◆ **What this task involves**: Taking the line with "Examples of unacceptable" as the first and the line with "without their explicit permission" as the last, set down exactly every line in that range from the entries below, and no more.

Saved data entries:

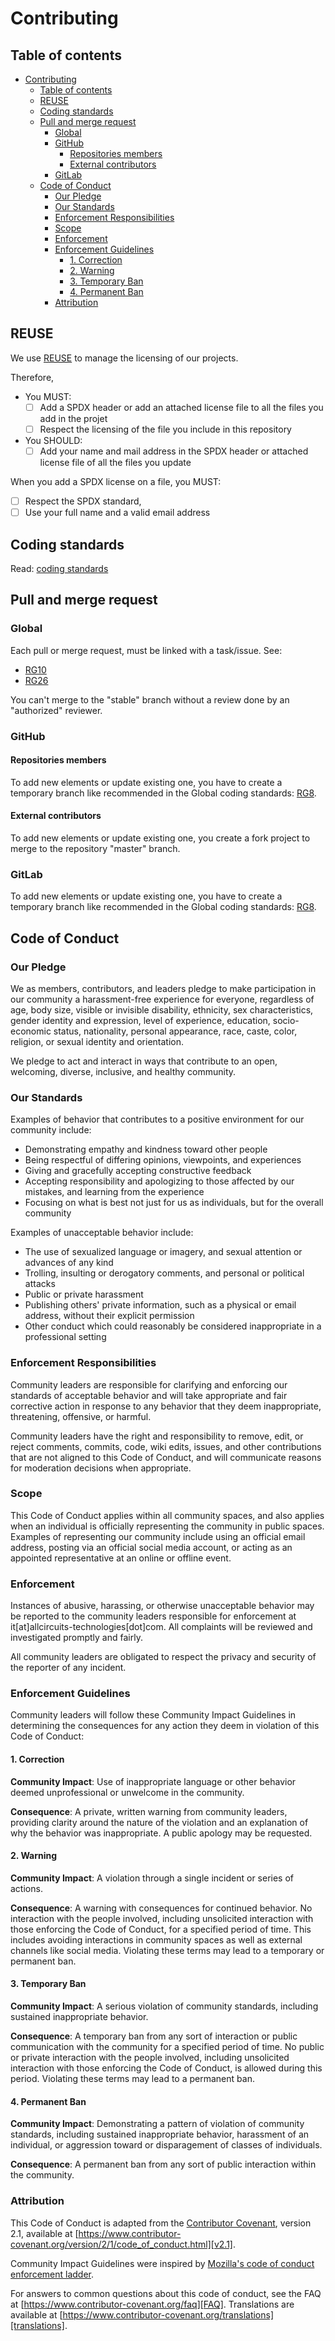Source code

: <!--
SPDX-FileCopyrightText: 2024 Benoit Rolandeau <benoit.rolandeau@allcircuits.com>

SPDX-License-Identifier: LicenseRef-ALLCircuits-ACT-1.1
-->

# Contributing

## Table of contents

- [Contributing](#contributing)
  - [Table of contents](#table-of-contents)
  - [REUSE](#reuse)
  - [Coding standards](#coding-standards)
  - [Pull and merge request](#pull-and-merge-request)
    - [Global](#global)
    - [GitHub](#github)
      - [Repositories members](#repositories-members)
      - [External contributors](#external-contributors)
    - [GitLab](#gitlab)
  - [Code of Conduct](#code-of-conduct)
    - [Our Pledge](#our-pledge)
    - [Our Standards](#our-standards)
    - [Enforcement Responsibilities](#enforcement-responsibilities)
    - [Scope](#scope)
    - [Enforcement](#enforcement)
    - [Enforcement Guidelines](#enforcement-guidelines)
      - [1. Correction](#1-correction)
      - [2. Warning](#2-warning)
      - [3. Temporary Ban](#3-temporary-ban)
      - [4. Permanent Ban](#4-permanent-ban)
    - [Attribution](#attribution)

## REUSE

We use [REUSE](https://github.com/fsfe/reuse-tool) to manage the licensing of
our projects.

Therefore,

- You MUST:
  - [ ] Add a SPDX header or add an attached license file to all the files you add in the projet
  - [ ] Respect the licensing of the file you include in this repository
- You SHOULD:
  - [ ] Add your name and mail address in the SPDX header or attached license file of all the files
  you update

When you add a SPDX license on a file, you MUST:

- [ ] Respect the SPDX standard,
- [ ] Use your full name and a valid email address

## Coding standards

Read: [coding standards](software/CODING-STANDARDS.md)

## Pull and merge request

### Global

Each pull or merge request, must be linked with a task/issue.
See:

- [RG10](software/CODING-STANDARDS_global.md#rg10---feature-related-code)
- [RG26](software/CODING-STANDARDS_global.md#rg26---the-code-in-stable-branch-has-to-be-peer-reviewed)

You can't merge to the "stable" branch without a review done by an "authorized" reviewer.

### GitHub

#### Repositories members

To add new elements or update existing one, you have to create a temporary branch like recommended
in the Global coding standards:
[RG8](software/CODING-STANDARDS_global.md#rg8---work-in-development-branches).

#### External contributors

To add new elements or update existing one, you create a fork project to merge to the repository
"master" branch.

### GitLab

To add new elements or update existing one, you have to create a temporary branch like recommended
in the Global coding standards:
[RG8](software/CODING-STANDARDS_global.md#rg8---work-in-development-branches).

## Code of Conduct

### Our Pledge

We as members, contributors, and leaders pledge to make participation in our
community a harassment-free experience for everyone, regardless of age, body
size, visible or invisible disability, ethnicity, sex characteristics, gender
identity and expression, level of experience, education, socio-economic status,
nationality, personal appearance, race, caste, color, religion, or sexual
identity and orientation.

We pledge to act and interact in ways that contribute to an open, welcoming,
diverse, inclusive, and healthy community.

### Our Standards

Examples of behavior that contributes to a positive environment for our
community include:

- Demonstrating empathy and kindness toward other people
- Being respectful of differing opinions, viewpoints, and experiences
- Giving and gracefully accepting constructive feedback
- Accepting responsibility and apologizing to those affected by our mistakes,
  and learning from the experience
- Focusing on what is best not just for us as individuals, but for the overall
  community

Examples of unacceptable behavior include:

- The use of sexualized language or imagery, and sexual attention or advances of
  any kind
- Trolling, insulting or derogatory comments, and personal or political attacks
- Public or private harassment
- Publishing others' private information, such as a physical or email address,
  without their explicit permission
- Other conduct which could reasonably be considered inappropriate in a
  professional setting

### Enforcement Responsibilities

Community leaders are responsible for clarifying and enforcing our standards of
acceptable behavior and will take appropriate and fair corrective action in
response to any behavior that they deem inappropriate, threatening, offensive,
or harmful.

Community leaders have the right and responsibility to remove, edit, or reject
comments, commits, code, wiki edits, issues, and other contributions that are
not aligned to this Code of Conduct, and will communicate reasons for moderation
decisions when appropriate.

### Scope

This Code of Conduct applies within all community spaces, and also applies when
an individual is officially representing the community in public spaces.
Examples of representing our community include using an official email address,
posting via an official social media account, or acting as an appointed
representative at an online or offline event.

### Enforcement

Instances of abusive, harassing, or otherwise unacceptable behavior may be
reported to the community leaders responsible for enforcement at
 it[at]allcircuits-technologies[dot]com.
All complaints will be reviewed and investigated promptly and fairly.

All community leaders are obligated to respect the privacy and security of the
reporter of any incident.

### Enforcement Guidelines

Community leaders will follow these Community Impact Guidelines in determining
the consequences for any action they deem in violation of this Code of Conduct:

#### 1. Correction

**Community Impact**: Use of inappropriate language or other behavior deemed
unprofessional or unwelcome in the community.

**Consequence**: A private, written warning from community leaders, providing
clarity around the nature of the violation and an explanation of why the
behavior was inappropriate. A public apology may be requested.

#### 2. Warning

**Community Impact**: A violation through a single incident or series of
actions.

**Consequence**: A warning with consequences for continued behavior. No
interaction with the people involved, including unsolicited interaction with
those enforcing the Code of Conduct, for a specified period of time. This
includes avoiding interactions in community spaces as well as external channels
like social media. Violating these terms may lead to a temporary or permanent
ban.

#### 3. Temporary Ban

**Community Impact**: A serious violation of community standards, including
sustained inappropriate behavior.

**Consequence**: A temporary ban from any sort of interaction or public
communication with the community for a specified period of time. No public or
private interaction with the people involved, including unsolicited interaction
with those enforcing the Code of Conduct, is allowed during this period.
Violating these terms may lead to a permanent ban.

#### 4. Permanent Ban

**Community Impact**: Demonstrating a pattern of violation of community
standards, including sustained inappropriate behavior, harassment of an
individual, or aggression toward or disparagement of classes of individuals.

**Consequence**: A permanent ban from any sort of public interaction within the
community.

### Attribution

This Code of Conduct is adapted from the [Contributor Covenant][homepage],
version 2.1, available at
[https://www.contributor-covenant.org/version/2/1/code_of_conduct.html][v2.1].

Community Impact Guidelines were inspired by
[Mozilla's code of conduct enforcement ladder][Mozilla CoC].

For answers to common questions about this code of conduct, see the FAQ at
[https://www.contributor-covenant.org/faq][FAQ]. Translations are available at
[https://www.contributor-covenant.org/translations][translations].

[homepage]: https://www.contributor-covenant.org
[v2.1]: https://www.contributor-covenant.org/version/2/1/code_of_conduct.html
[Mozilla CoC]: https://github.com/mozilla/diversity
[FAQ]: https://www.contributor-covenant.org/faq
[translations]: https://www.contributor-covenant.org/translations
...
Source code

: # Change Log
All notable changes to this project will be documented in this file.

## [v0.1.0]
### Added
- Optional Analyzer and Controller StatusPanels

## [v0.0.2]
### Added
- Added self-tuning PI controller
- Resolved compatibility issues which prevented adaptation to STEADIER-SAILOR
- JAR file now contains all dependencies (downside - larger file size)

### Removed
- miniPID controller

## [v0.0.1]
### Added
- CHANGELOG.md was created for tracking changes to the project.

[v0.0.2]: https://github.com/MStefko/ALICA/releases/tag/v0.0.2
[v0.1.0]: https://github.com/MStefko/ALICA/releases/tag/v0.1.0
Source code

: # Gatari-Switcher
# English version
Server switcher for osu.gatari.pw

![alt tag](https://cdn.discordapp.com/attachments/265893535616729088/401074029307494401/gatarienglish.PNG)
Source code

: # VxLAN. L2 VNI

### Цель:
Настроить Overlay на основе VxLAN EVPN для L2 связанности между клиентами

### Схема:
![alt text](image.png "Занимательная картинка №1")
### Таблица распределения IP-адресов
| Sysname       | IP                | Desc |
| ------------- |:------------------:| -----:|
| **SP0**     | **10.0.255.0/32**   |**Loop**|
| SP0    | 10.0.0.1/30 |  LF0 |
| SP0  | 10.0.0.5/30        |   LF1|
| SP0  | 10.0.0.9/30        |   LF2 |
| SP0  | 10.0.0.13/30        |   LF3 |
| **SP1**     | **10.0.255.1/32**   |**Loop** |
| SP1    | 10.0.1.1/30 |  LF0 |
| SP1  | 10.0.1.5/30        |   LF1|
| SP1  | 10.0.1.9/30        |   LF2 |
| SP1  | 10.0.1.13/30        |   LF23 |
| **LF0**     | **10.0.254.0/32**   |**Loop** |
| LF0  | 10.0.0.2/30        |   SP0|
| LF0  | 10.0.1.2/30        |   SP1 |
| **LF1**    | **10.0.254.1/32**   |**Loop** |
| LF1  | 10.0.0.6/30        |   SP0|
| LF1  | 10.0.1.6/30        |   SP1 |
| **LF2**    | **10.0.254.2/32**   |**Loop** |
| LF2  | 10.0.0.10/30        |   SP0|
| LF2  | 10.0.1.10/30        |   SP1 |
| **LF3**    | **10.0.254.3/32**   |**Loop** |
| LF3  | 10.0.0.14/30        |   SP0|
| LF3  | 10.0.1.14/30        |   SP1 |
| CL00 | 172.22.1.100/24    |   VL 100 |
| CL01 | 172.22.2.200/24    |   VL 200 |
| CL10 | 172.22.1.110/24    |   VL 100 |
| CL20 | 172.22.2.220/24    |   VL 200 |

◆ **Solved problem**:
Examples of unacceptable behavior include:

- The use of sexualized language or imagery, and sexual attention or advances of
  any kind
- Trolling, insulting or derogatory comments, and personal or political attacks
- Public or private harassment
- Publishing others' private information, such as a physical or email address,
  without their explicit permission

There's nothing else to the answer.